I just stood there. We had reached that point. There was nothing else to say. This, this silence, this was why I had never called. I felt like telling him that but it seemed irrelevant. Hell, it was about as irrelevant as it could get. So, I stood there. There was a thud from upstairs. "What was that?"

"Don't know."

"You never went up there to see?"

"Nope," exhaling smoke. "I think it's a woman."

"Yeah? What makes you think that?"

He shrugs. Snubs out the butt. "You want one?" He holds out the pack. Could I take a cigarette from a dead guy?

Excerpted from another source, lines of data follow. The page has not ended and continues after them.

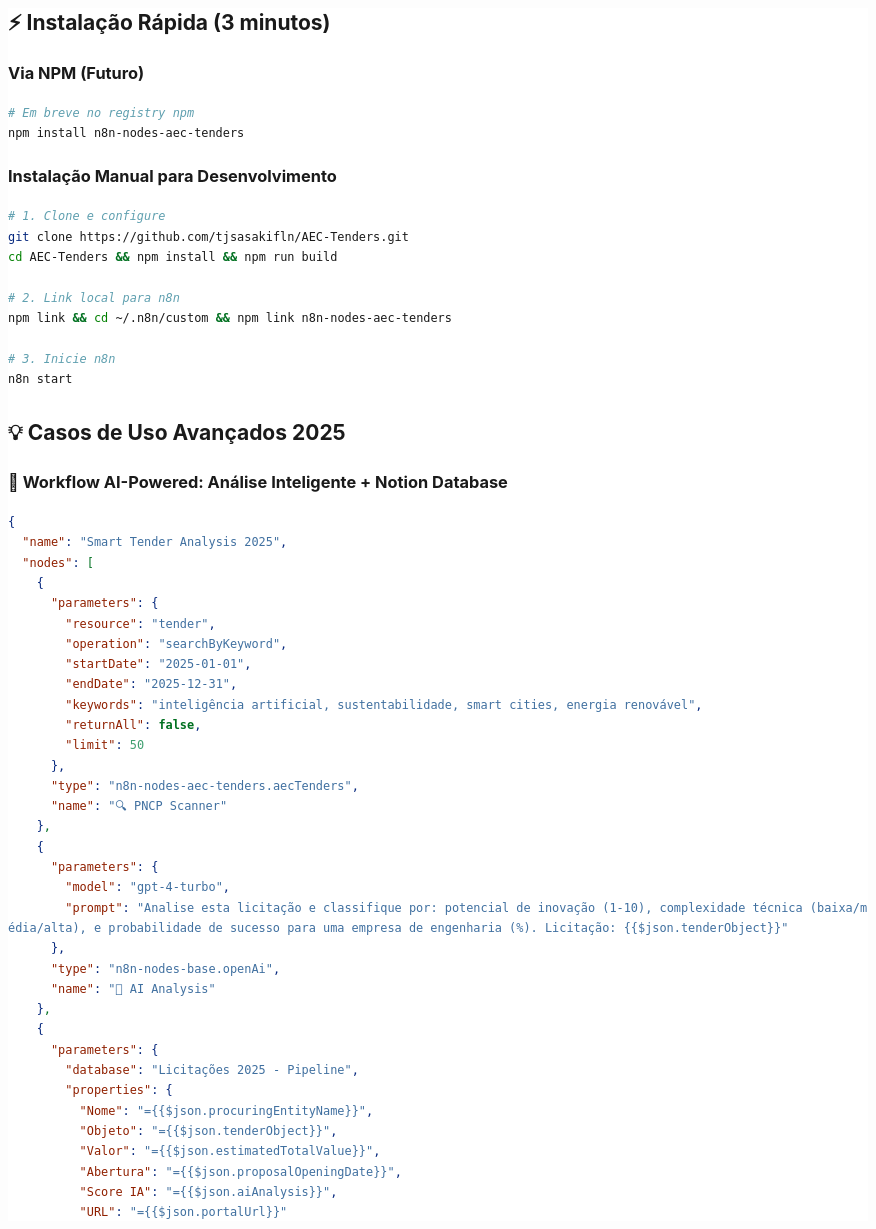 ## ⚡ Instalação Rápida (3 minutos)

### Via NPM (Futuro)
```bash
# Em breve no registry npm
npm install n8n-nodes-aec-tenders
```

### Instalação Manual para Desenvolvimento
```bash
# 1. Clone e configure
git clone https://github.com/tjsasakifln/AEC-Tenders.git
cd AEC-Tenders && npm install && npm run build

# 2. Link local para n8n
npm link && cd ~/.n8n/custom && npm link n8n-nodes-aec-tenders

# 3. Inicie n8n
n8n start
```

## 💡 Casos de Uso Avançados 2025

### 🤖 **Workflow AI-Powered**: Análise Inteligente + Notion Database
```json
{
  "name": "Smart Tender Analysis 2025",
  "nodes": [
    {
      "parameters": {
        "resource": "tender",
        "operation": "searchByKeyword", 
        "startDate": "2025-01-01",
        "endDate": "2025-12-31",
        "keywords": "inteligência artificial, sustentabilidade, smart cities, energia renovável",
        "returnAll": false,
        "limit": 50
      },
      "type": "n8n-nodes-aec-tenders.aecTenders",
      "name": "🔍 PNCP Scanner"
    },
    {
      "parameters": {
        "model": "gpt-4-turbo",
        "prompt": "Analise esta licitação e classifique por: potencial de inovação (1-10), complexidade técnica (baixa/média/alta), e probabilidade de sucesso para uma empresa de engenharia (%). Licitação: {{$json.tenderObject}}"
      },
      "type": "n8n-nodes-base.openAi",
      "name": "🧠 AI Analysis"
    },
    {
      "parameters": {
        "database": "Licitações 2025 - Pipeline",
        "properties": {
          "Nome": "={{$json.procuringEntityName}}",
          "Objeto": "={{$json.tenderObject}}", 
          "Valor": "={{$json.estimatedTotalValue}}",
          "Abertura": "={{$json.proposalOpeningDate}}",
          "Score IA": "={{$json.aiAnalysis}}",
          "URL": "={{$json.portalUrl}}"
```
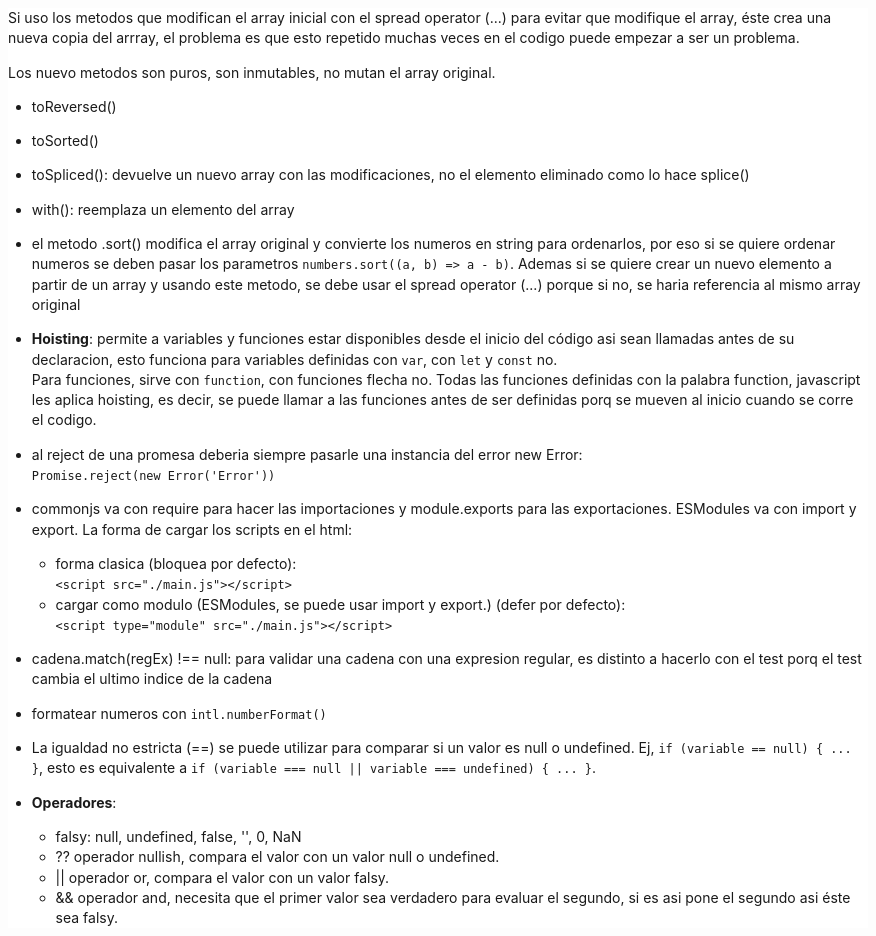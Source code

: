   Si uso los metodos que modifican el array inicial con el spread
  operator (...) para evitar que modifique el array, éste crea una nueva
  copia del arrray, el problema es que esto repetido muchas veces en el 
  codigo puede empezar a ser un problema.

  Los nuevo metodos son puros, son inmutables, no mutan el array original.
  - toReversed()
  - toSorted()
  - toSpliced(): devuelve un nuevo array con las modificaciones, no el elemento eliminado como lo hace splice()
  - with(): reemplaza un elemento del array  

- el metodo .sort() modifica el array original y convierte los numeros en string
  para ordenarlos, por eso si se quiere ordenar numeros se deben pasar los parametros 
  `numbers.sort((a, b) => a - b)`. Ademas si se quiere crear un nuevo elemento a partir
  de un array y usando este metodo, se debe usar el spread operator (...) porque si no, 
  se haria referencia al mismo array original


- **Hoisting**: permite a variables y funciones estar disponibles desde
  el inicio del código asi sean llamadas antes de su declaracion, esto 
  funciona para variables definidas con `var`, con `let` y `const` no.  
  Para funciones, sirve con `function`, con funciones flecha no. 
  Todas las funciones definidas con la palabra function, javascript les
  aplica hoisting, es decir, se puede llamar a las funciones antes de ser
  definidas porq se mueven al inicio cuando se corre el codigo.


- al reject de una promesa deberia siempre pasarle una instancia del error
  new Error:  
	`Promise.reject(new Error('Error'))`


- commonjs va con require para hacer las importaciones y module.exports para
  las exportaciones. ESModules va con import y export.
  La forma de cargar los scripts en el html:
  - forma clasica (bloquea por defecto):  
    `<script src="./main.js"></script>`
  - cargar como modulo (ESModules, se puede usar import y export.) (defer por defecto):  
    `<script type="module" src="./main.js"></script>` 
    

- cadena.match(regEx) !== null: para validar una cadena con una expresion 
  regular, es distinto a hacerlo con el test porq el test cambia el ultimo
  indice de la cadena


- formatear numeros con `intl.numberFormat()`


- La igualdad no estricta (==) se puede utilizar para comparar si un valor es 
  null o undefined. Ej, `if (variable == null) { ... }`, esto es equivalente a
  `if (variable === null || variable === undefined) { ... }`.  


- **Operadores**:
  - falsy: null, undefined, false, '', 0, NaN
  - ?? operador nullish, compara el valor con un valor null o undefined.
  - || operador or, compara el valor con un valor falsy.
  - && operador and, necesita que el primer valor sea verdadero para evaluar 
    el segundo, si es asi pone el segundo asi éste sea falsy.
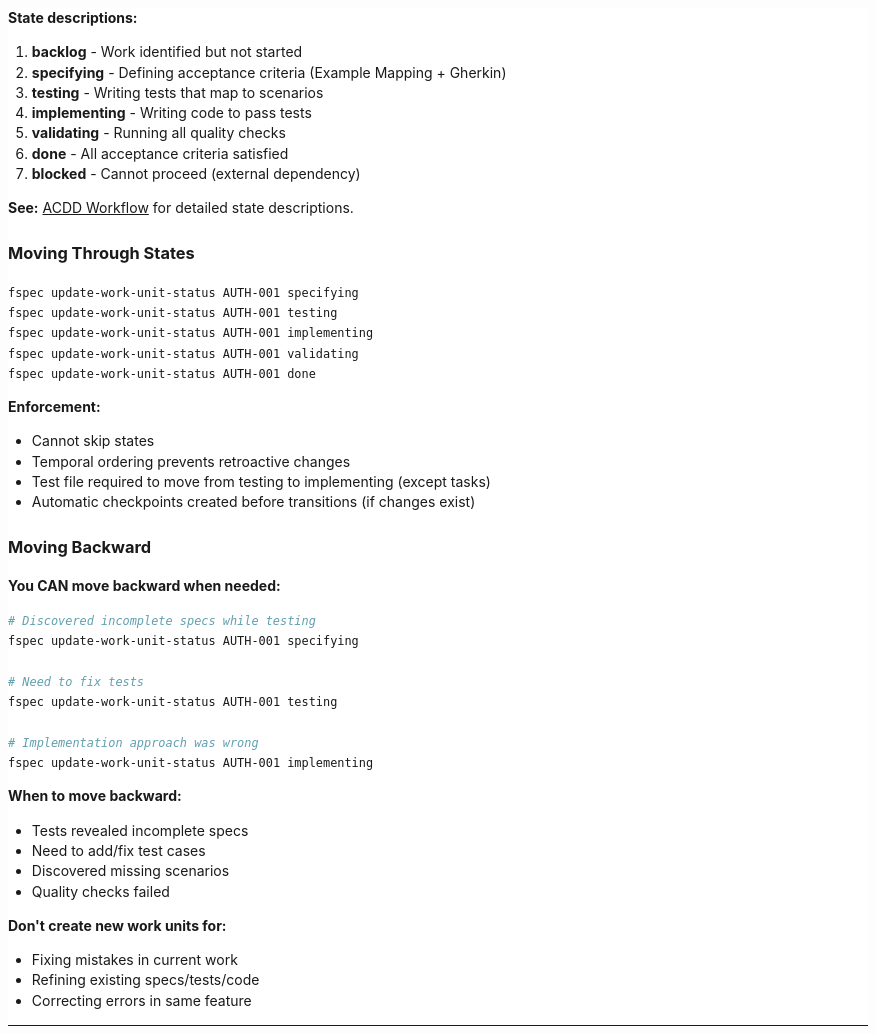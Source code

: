 **State descriptions:**

1. **backlog** - Work identified but not started
2. **specifying** - Defining acceptance criteria (Example Mapping + Gherkin)
3. **testing** - Writing tests that map to scenarios
4. **implementing** - Writing code to pass tests
5. **validating** - Running all quality checks
6. **done** - All acceptance criteria satisfied
7. **blocked** - Cannot proceed (external dependency)

**See:** [ACDD Workflow](./acdd-workflow.md) for detailed state descriptions.

### Moving Through States

```bash
fspec update-work-unit-status AUTH-001 specifying
fspec update-work-unit-status AUTH-001 testing
fspec update-work-unit-status AUTH-001 implementing
fspec update-work-unit-status AUTH-001 validating
fspec update-work-unit-status AUTH-001 done
```

**Enforcement:**
- Cannot skip states
- Temporal ordering prevents retroactive changes
- Test file required to move from testing to implementing (except tasks)
- Automatic checkpoints created before transitions (if changes exist)

### Moving Backward

**You CAN move backward when needed:**

```bash
# Discovered incomplete specs while testing
fspec update-work-unit-status AUTH-001 specifying

# Need to fix tests
fspec update-work-unit-status AUTH-001 testing

# Implementation approach was wrong
fspec update-work-unit-status AUTH-001 implementing
```

**When to move backward:**
- Tests revealed incomplete specs
- Need to add/fix test cases
- Discovered missing scenarios
- Quality checks failed

**Don't create new work units for:**
- Fixing mistakes in current work
- Refining existing specs/tests/code
- Correcting errors in same feature

---
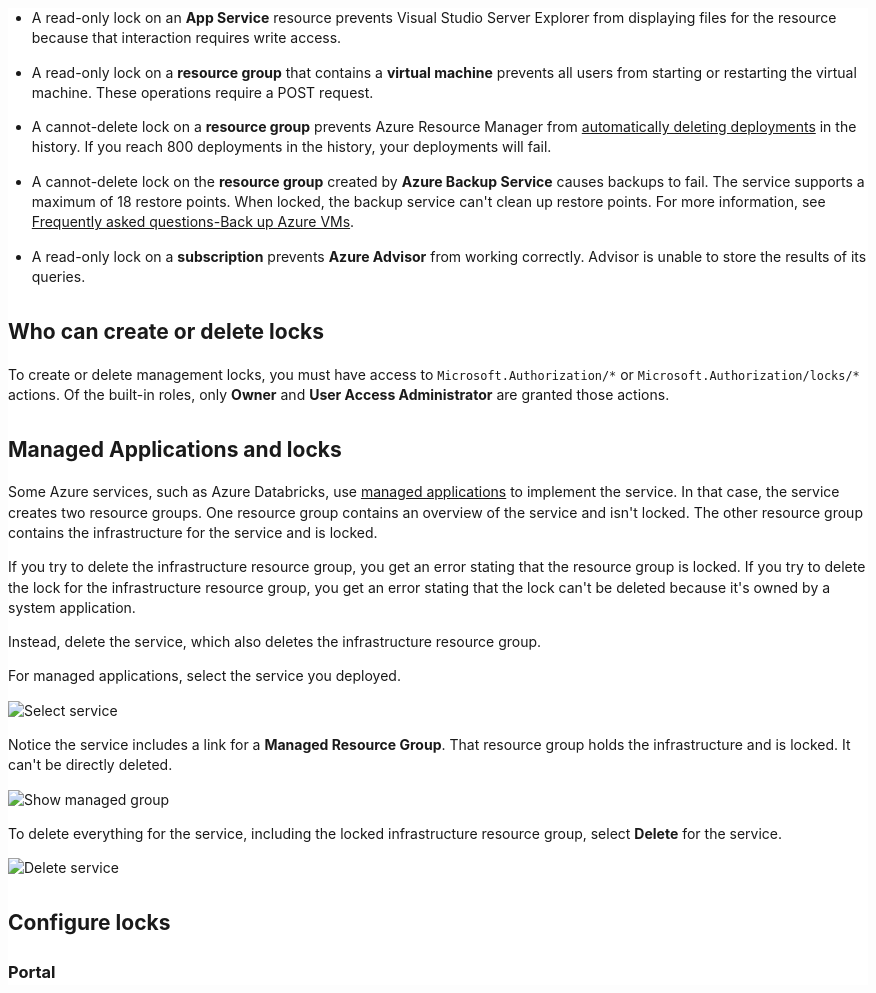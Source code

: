 * A read-only lock on an **App Service** resource prevents Visual Studio Server Explorer from displaying files for the resource because that interaction requires write access.

* A read-only lock on a **resource group** that contains a **virtual machine** prevents all users from starting or restarting the virtual machine. These operations require a POST request.

* A cannot-delete lock on a **resource group** prevents Azure Resource Manager from [automatically deleting deployments](../templates/deployment-history-deletions.md) in the history. If you reach 800 deployments in the history, your deployments will fail.

* A cannot-delete lock on the **resource group** created by **Azure Backup Service** causes backups to fail. The service supports a maximum of 18 restore points. When locked, the backup service can't clean up restore points. For more information, see [Frequently asked questions-Back up Azure VMs](../../backup/backup-azure-vm-backup-faq.yml).

* A read-only lock on a **subscription** prevents **Azure Advisor** from working correctly. Advisor is unable to store the results of its queries.

## Who can create or delete locks

To create or delete management locks, you must have access to `Microsoft.Authorization/*` or `Microsoft.Authorization/locks/*` actions. Of the built-in roles, only **Owner** and **User Access Administrator** are granted those actions.

## Managed Applications and locks

Some Azure services, such as Azure Databricks, use [managed applications](../managed-applications/overview.md) to implement the service. In that case, the service creates two resource groups. One resource group contains an overview of the service and isn't locked. The other resource group contains the infrastructure for the service and is locked.

If you try to delete the infrastructure resource group, you get an error stating that the resource group is locked. If you try to delete the lock for the infrastructure resource group, you get an error stating that the lock can't be deleted because it's owned by a system application.

Instead, delete the service, which also deletes the infrastructure resource group.

For managed applications, select the service you deployed.

![Select service](./media/lock-resources/select-service.png)

Notice the service includes a link for a **Managed Resource Group**. That resource group holds the infrastructure and is locked. It can't be directly deleted.

![Show managed group](./media/lock-resources/show-managed-group.png)

To delete everything for the service, including the locked infrastructure resource group, select **Delete** for the service.

![Delete service](./media/lock-resources/delete-service.png)

## Configure locks

### Portal
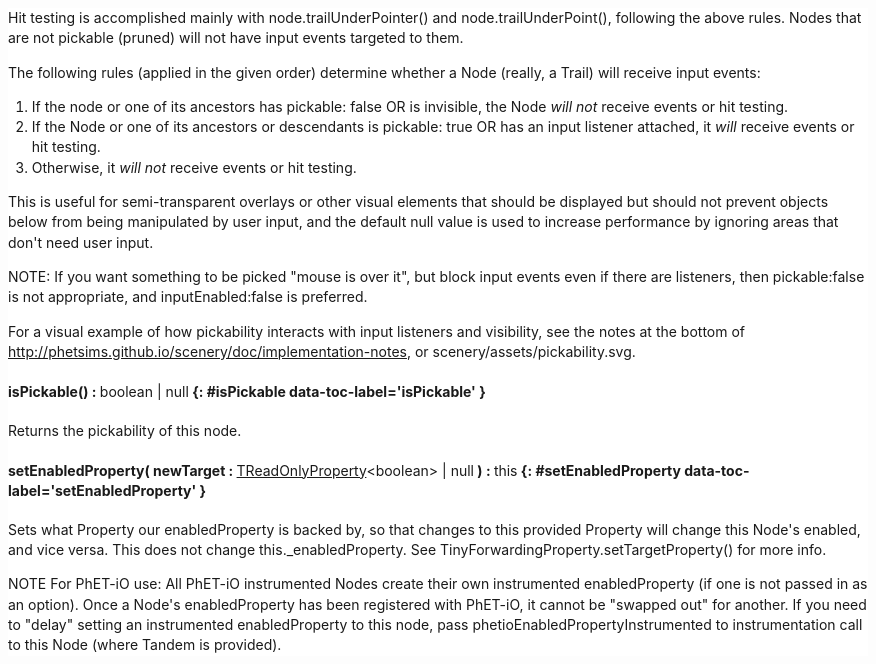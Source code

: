 Hit testing is accomplished mainly with node.trailUnderPointer() and node.trailUnderPoint(), following the
above rules. Nodes that are not pickable (pruned) will not have input events targeted to them.

The following rules (applied in the given order) determine whether a Node (really, a Trail) will receive input events:
1. If the node or one of its ancestors has pickable: false OR is invisible, the Node *will not* receive events
   or hit testing.
2. If the Node or one of its ancestors or descendants is pickable: true OR has an input listener attached, it
   *will* receive events or hit testing.
3. Otherwise, it *will not* receive events or hit testing.

This is useful for semi-transparent overlays or other visual elements that should be displayed but should not
prevent objects below from being manipulated by user input, and the default null value is used to increase
performance by ignoring areas that don't need user input.

NOTE: If you want something to be picked "mouse is over it", but block input events even if there are listeners,
      then pickable:false is not appropriate, and inputEnabled:false is preferred.

For a visual example of how pickability interacts with input listeners and visibility, see the notes at the
bottom of http://phetsims.github.io/scenery/doc/implementation-notes, or scenery/assets/pickability.svg.

#### isPickable() : <span style="font-weight: 400;"><span style="color: hsla(calc(var(--md-hue) + 180deg),80%,40%,1);">boolean</span> | <span style="color: hsla(calc(var(--md-hue) + 180deg),80%,40%,1);">null</span></span> {: #isPickable data-toc-label='isPickable' }

Returns the pickability of this node.

#### setEnabledProperty( newTarget : <span style="font-weight: 400;">[TReadOnlyProperty](../axon/TReadOnlyProperty.md)&lt;<span style="color: hsla(calc(var(--md-hue) + 180deg),80%,40%,1);">boolean</span>&gt; | <span style="color: hsla(calc(var(--md-hue) + 180deg),80%,40%,1);">null</span></span> ) : <span style="font-weight: 400;"><span style="color: hsla(calc(var(--md-hue) + 180deg),80%,40%,1);">this</span></span> {: #setEnabledProperty data-toc-label='setEnabledProperty' }

Sets what Property our enabledProperty is backed by, so that changes to this provided Property will change this
Node's enabled, and vice versa. This does not change this._enabledProperty. See TinyForwardingProperty.setTargetProperty()
for more info.


NOTE For PhET-iO use:
All PhET-iO instrumented Nodes create their own instrumented enabledProperty (if one is not passed in as
an option). Once a Node's enabledProperty has been registered with PhET-iO, it cannot be "swapped out" for another.
If you need to "delay" setting an instrumented enabledProperty to this node, pass phetioEnabledPropertyInstrumented
to instrumentation call to this Node (where Tandem is provided).

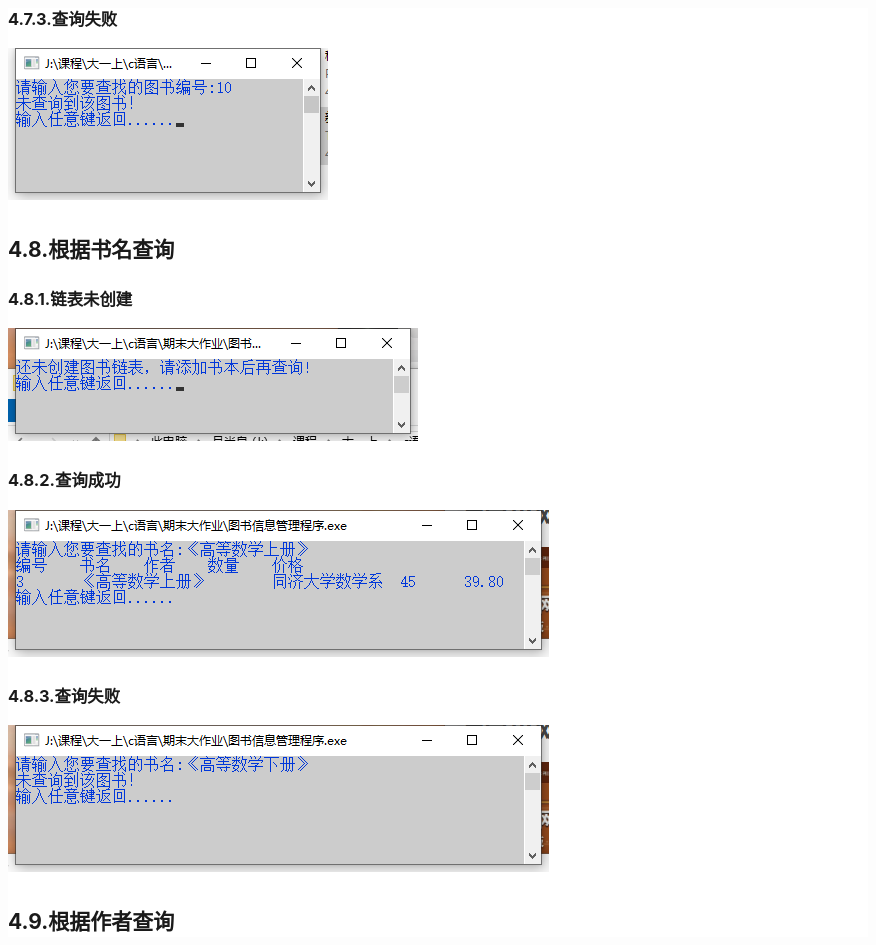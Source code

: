 ### 4.7.3.查询失败

![](./media/d349ca699f54e47e0a1b2fb2546899f3.png)

4.8.根据书名查询
----------------

### 4.8.1.链表未创建

![](./media/4c3356afeb040dcf1e62909d78cf57db.png)

### 4.8.2.查询成功

![](./media/7eb260915a32c3654dd7a541b1a9e03b.png)

### 4.8.3.查询失败

![](./media/1c8ca3a7dd4983ab27898672e3f0f9f7.png)

4.9.根据作者查询
----------------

"I quit. Thanks." He nods, lights another. "Why'd you kill yourself," I asked.

He becomes thoughtful. The smirk fades. "You know. I don't know," he says. "I've thought about it. That's all I do, really. Can't come up with anything. Was tired of my life, I guess."

Okay. Fine. That's as good an answer as you could expect. Right? I look at the cans of paint. Put two and two together. The guy was lazy when he was alive. His job, his mission if you will, was to paint the walls. To do some work. "Dude. Jimmy. I think your job here is to paint the walls."

"Yeah. I know."

"No. I mean, I don't think you can leave until you paint the walls."

"Yeah. Probably."

"You don't like it here, do you?"

"Not really. Creeps me out. That thing under the carpet. The lady, or whatever it is, upstairs."

"Yeah. Well..."

He is still staring at the wall. He hadn't looked at me for some time. "I know," he says. I stand there a couple minutes. In silence. We both know I have to go. Visiting time is over. I just want to be polite. "Well. I better get back," I say.

He looks at me. There was such a sincere look of gratitude. "Thanks for coming."

"No problem. It was good to see you. You were a good friend."

"So were you," he says.

"See you," I say, stepping backward.

"Take care," he says, saluting with his lit cigarette and smirking like a character, maybe a fighter pilot, in a movie.

I left.

Jimmy is probably still there in that house. He'll probably be there a long time. I'll probably live and die a thousand times before he paints those walls yellow.